The finished folio? In my case, there’s no such thing. Mark George (my agent) and I recently made an edit based on three years of fairly intense shooting. Beginning backstage at London and New York Fashion Weeks over several seasons, I progressed to more commissioned work in London, New York and Milan. I put my skills as a graphic designer to use and created a template for Mark to add my pictures to. Then, once we were happy, he sent personalised emails to 50 of the most senior art buyers in London. We were thrilled to receive 15 requests for my folio, and after many weeks of editing, post production and printing, a beautiful leather bound folio was biked to one of London’s most respected art buyers. The response was quick to come back: “We like his work, but he is a beauty photographer.” This may sound great, but it would exclude me from all types of commissions that I would be appropriate for, and more importantly, love to do.

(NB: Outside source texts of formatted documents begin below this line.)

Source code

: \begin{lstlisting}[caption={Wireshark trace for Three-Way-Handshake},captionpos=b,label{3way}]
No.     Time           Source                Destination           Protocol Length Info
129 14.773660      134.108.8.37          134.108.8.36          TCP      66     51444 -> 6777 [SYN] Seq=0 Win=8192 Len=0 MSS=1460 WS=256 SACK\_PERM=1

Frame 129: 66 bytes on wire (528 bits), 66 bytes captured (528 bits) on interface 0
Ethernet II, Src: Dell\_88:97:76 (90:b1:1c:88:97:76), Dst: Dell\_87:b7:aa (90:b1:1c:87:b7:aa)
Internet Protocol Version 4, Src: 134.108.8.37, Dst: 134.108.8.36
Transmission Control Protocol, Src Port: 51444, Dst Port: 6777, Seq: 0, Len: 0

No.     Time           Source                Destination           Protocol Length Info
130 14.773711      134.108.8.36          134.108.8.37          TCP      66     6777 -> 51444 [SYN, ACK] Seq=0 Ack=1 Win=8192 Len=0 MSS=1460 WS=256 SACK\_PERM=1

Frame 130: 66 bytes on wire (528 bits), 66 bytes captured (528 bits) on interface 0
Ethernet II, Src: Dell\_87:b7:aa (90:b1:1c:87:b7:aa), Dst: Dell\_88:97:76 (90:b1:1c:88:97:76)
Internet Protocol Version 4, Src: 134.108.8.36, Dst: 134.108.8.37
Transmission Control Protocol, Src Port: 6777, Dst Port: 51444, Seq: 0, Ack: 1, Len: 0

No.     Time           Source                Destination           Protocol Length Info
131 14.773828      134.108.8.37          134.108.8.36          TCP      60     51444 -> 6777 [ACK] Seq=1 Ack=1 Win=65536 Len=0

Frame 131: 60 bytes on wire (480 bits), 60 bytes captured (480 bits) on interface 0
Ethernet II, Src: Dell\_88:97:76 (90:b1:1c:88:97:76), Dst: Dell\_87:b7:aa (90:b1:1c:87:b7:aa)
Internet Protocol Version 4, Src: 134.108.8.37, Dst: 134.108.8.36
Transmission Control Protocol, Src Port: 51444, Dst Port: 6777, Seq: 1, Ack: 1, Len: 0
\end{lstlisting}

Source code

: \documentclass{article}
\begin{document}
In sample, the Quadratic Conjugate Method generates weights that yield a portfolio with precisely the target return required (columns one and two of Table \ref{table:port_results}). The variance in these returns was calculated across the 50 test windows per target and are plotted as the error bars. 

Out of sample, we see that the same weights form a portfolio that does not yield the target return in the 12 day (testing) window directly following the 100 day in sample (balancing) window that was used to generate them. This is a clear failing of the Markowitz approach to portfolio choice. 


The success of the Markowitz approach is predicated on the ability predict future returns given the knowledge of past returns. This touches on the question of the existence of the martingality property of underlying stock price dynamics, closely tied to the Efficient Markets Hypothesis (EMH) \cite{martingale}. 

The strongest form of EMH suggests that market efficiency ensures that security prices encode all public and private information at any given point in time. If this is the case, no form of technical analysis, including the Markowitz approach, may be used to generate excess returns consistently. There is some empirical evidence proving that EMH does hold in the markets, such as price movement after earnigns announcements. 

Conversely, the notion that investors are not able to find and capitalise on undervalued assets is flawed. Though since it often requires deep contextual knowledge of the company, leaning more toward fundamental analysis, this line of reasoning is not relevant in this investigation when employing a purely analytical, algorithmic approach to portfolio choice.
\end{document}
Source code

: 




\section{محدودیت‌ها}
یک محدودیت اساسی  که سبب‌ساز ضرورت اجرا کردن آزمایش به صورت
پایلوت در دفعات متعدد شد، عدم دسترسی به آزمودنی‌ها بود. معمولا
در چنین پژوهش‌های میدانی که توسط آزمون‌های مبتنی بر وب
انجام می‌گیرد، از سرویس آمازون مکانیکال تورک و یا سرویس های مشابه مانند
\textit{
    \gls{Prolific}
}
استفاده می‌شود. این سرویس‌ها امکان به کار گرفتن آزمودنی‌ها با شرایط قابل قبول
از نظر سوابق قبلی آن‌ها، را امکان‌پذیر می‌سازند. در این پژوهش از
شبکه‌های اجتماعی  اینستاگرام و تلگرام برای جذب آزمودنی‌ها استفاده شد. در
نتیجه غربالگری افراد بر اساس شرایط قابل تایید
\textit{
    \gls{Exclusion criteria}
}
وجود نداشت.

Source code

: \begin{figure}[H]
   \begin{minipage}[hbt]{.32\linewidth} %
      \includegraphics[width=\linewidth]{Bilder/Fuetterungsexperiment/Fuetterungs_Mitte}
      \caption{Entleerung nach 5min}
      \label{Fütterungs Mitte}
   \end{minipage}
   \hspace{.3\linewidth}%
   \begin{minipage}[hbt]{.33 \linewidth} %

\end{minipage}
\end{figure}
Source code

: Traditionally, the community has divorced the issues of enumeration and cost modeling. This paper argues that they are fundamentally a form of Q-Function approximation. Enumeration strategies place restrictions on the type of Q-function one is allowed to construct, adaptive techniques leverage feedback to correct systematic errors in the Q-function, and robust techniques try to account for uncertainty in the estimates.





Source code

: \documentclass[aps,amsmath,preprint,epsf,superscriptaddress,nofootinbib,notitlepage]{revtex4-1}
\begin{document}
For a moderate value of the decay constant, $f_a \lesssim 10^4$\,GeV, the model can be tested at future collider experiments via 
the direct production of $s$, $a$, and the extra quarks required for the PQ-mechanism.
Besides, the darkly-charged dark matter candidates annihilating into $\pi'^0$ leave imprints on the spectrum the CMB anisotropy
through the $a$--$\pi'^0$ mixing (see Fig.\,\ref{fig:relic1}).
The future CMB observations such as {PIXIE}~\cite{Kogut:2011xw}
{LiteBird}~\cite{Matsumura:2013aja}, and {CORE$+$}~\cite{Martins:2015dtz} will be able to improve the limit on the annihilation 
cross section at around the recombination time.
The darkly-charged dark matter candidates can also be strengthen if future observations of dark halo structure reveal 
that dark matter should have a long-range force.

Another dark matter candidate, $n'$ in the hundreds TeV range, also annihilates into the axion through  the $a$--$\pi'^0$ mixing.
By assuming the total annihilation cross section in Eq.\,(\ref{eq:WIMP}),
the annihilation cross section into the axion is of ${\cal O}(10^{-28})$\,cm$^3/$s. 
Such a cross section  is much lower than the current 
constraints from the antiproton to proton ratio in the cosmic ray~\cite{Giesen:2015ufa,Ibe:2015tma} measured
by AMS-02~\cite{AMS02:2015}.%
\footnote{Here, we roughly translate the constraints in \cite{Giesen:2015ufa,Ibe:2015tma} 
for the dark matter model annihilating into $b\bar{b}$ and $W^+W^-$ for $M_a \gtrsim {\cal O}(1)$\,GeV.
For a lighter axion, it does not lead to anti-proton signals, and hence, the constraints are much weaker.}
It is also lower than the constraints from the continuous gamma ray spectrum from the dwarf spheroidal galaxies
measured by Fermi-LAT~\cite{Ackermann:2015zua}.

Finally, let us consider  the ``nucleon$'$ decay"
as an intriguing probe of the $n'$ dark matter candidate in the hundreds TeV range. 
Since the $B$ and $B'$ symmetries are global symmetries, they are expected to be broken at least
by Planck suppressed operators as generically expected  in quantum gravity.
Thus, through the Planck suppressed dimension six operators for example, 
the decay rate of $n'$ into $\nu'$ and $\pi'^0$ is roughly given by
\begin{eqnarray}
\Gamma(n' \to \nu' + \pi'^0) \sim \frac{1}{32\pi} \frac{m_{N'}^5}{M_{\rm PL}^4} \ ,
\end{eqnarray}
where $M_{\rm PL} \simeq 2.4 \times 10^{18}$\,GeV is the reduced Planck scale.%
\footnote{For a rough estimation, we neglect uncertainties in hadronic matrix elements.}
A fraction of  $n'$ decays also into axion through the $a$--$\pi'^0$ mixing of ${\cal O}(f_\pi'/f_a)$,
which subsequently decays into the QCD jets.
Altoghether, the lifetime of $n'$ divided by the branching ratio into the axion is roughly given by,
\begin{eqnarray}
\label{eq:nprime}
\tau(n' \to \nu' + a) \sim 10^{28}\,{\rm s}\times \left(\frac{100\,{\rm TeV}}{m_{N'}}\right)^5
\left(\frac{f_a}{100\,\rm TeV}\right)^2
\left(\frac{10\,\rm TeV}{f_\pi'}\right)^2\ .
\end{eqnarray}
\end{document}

Mark and I then re-edited the work, trawling through the growing number of portraits and still lifes. After another month the new folio was completed with nearly 50 painstakingly produced prints bound and ready to go. For me, the folio is always evolving and sometimes it is structured to a particular client and potential project. 2010 looks promising, and as I can’t accompany my work to every agency or potential client, in my absence the folio is going to have to work very hard indeed.